EXERCISE DESCRIPTION
The count of lines below that include the string "Desarrollo" is the whole answer.

--- START ---

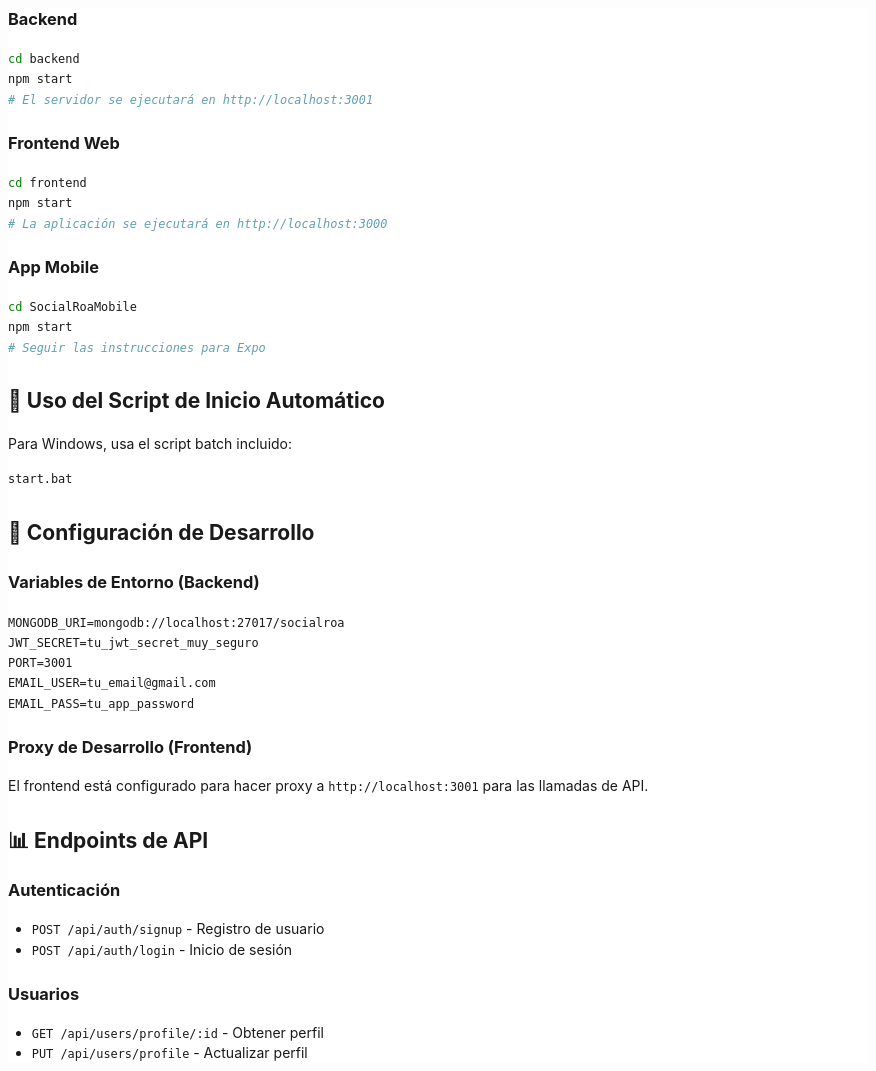 ### Backend
```bash
cd backend
npm start
# El servidor se ejecutará en http://localhost:3001
```

### Frontend Web
```bash
cd frontend
npm start
# La aplicación se ejecutará en http://localhost:3000
```

### App Mobile
```bash
cd SocialRoaMobile
npm start
# Seguir las instrucciones para Expo
```

## 📱 Uso del Script de Inicio Automático

Para Windows, usa el script batch incluido:
```bash
start.bat
```

## 🔧 Configuración de Desarrollo

### Variables de Entorno (Backend)
```env
MONGODB_URI=mongodb://localhost:27017/socialroa
JWT_SECRET=tu_jwt_secret_muy_seguro
PORT=3001
EMAIL_USER=tu_email@gmail.com
EMAIL_PASS=tu_app_password
```

### Proxy de Desarrollo (Frontend)
El frontend está configurado para hacer proxy a `http://localhost:3001` para las llamadas de API.

## 📊 Endpoints de API

### Autenticación
- `POST /api/auth/signup` - Registro de usuario
- `POST /api/auth/login` - Inicio de sesión

### Usuarios
- `GET /api/users/profile/:id` - Obtener perfil
- `PUT /api/users/profile` - Actualizar perfil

--- END ---

RESPONSE BOX
2